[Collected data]

.....

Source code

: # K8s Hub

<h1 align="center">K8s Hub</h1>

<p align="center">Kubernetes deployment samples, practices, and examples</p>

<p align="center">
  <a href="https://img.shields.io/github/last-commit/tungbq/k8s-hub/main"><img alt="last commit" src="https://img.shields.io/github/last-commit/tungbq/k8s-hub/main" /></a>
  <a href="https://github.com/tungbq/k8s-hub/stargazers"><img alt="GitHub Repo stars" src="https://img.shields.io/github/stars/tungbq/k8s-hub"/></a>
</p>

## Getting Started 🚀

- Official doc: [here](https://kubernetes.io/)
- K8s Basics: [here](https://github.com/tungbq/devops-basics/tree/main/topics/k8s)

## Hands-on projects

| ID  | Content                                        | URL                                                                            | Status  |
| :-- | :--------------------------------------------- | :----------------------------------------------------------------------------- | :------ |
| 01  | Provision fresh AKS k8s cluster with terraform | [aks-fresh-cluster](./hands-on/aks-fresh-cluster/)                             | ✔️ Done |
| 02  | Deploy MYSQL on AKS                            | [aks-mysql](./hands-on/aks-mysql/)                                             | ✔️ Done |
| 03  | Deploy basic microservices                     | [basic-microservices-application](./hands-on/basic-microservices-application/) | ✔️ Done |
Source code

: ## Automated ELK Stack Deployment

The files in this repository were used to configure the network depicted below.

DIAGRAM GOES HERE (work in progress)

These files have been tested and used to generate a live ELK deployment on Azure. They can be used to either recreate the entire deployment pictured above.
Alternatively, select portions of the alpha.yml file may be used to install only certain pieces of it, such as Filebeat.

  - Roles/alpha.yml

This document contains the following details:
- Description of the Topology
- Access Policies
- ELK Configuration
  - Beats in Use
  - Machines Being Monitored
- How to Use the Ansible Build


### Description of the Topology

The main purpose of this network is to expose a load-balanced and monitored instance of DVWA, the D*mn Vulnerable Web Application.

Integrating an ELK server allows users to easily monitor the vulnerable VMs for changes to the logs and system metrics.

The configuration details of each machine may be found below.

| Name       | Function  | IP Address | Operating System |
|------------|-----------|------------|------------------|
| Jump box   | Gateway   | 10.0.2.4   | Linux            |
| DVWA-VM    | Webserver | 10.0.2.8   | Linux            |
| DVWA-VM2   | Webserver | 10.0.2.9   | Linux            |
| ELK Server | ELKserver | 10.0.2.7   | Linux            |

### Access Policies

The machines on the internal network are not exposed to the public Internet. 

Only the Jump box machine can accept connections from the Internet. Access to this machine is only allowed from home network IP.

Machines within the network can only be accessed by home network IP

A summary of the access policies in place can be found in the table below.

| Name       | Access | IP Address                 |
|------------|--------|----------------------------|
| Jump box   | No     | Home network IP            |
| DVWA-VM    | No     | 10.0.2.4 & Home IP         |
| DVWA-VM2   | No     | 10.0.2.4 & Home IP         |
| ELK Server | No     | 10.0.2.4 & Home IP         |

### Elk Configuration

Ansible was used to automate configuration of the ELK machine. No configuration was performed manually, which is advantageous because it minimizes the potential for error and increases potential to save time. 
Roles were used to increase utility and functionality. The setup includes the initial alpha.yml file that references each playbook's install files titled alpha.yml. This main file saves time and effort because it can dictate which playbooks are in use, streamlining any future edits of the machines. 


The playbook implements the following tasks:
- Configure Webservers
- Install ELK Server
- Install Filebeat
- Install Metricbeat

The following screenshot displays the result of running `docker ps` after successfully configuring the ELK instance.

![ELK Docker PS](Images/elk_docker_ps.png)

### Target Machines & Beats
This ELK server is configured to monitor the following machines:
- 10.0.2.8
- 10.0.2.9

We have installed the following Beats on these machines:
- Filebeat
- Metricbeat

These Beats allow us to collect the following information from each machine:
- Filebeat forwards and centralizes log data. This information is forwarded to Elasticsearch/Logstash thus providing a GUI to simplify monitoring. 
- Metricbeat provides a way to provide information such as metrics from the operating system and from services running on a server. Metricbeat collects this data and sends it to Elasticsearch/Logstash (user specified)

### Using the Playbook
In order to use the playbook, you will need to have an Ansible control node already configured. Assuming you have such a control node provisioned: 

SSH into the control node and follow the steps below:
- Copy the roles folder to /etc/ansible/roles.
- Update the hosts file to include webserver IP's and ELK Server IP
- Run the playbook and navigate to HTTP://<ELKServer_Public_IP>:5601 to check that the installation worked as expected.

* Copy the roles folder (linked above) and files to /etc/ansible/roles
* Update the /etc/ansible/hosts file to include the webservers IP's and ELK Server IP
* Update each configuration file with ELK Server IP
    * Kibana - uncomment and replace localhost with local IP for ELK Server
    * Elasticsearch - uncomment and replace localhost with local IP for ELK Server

.....

Exercise directions: Write every record out again, letter for letter.

Result of the exercise:
Source code

: # K8s Hub

<h1 align="center">K8s Hub</h1>

<p align="center">Kubernetes deployment samples, practices, and examples</p>

<p align="center">
  <a href="https://img.shields.io/github/last-commit/tungbq/k8s-hub/main"><img alt="last commit" src="https://img.shields.io/github/last-commit/tungbq/k8s-hub/main" /></a>
  <a href="https://github.com/tungbq/k8s-hub/stargazers"><img alt="GitHub Repo stars" src="https://img.shields.io/github/stars/tungbq/k8s-hub"/></a>
</p>

## Getting Started 🚀

- Official doc: [here](https://kubernetes.io/)
- K8s Basics: [here](https://github.com/tungbq/devops-basics/tree/main/topics/k8s)

## Hands-on projects

| ID  | Content                                        | URL                                                                            | Status  |
| :-- | :--------------------------------------------- | :----------------------------------------------------------------------------- | :------ |
| 01  | Provision fresh AKS k8s cluster with terraform | [aks-fresh-cluster](./hands-on/aks-fresh-cluster/)                             | ✔️ Done |
| 02  | Deploy MYSQL on AKS                            | [aks-mysql](./hands-on/aks-mysql/)                                             | ✔️ Done |
| 03  | Deploy basic microservices                     | [basic-microservices-application](./hands-on/basic-microservices-application/) | ✔️ Done |
Source code

: ## Automated ELK Stack Deployment

The files in this repository were used to configure the network depicted below.

DIAGRAM GOES HERE (work in progress)

These files have been tested and used to generate a live ELK deployment on Azure. They can be used to either recreate the entire deployment pictured above.
Alternatively, select portions of the alpha.yml file may be used to install only certain pieces of it, such as Filebeat.

  - Roles/alpha.yml

This document contains the following details:
- Description of the Topology
- Access Policies
- ELK Configuration
  - Beats in Use
  - Machines Being Monitored
- How to Use the Ansible Build


### Description of the Topology

The main purpose of this network is to expose a load-balanced and monitored instance of DVWA, the D*mn Vulnerable Web Application.

Integrating an ELK server allows users to easily monitor the vulnerable VMs for changes to the logs and system metrics.

The configuration details of each machine may be found below.

| Name       | Function  | IP Address | Operating System |
|------------|-----------|------------|------------------|
| Jump box   | Gateway   | 10.0.2.4   | Linux            |
| DVWA-VM    | Webserver | 10.0.2.8   | Linux            |
| DVWA-VM2   | Webserver | 10.0.2.9   | Linux            |
| ELK Server | ELKserver | 10.0.2.7   | Linux            |

### Access Policies

The machines on the internal network are not exposed to the public Internet. 

Only the Jump box machine can accept connections from the Internet. Access to this machine is only allowed from home network IP.

Machines within the network can only be accessed by home network IP

A summary of the access policies in place can be found in the table below.

| Name       | Access | IP Address                 |
|------------|--------|----------------------------|
| Jump box   | No     | Home network IP            |
| DVWA-VM    | No     | 10.0.2.4 & Home IP         |
| DVWA-VM2   | No     | 10.0.2.4 & Home IP         |
| ELK Server | No     | 10.0.2.4 & Home IP         |

### Elk Configuration

Ansible was used to automate configuration of the ELK machine. No configuration was performed manually, which is advantageous because it minimizes the potential for error and increases potential to save time. 
Roles were used to increase utility and functionality. The setup includes the initial alpha.yml file that references each playbook's install files titled alpha.yml. This main file saves time and effort because it can dictate which playbooks are in use, streamlining any future edits of the machines. 


The playbook implements the following tasks:
- Configure Webservers
- Install ELK Server
- Install Filebeat
- Install Metricbeat

The following screenshot displays the result of running `docker ps` after successfully configuring the ELK instance.

![ELK Docker PS](Images/elk_docker_ps.png)

### Target Machines & Beats
This ELK server is configured to monitor the following machines:
- 10.0.2.8
- 10.0.2.9

We have installed the following Beats on these machines:
- Filebeat
- Metricbeat

These Beats allow us to collect the following information from each machine:
- Filebeat forwards and centralizes log data. This information is forwarded to Elasticsearch/Logstash thus providing a GUI to simplify monitoring. 
- Metricbeat provides a way to provide information such as metrics from the operating system and from services running on a server. Metricbeat collects this data and sends it to Elasticsearch/Logstash (user specified)

### Using the Playbook
In order to use the playbook, you will need to have an Ansible control node already configured. Assuming you have such a control node provisioned: 

SSH into the control node and follow the steps below:
- Copy the roles folder to /etc/ansible/roles.
- Update the hosts file to include webserver IP's and ELK Server IP
- Run the playbook and navigate to HTTP://<ELKServer_Public_IP>:5601 to check that the installation worked as expected.

* Copy the roles folder (linked above) and files to /etc/ansible/roles
* Update the /etc/ansible/hosts file to include the webservers IP's and ELK Server IP
* Update each configuration file with ELK Server IP
    * Kibana - uncomment and replace localhost with local IP for ELK Server
    * Elasticsearch - uncomment and replace localhost with local IP for ELK Server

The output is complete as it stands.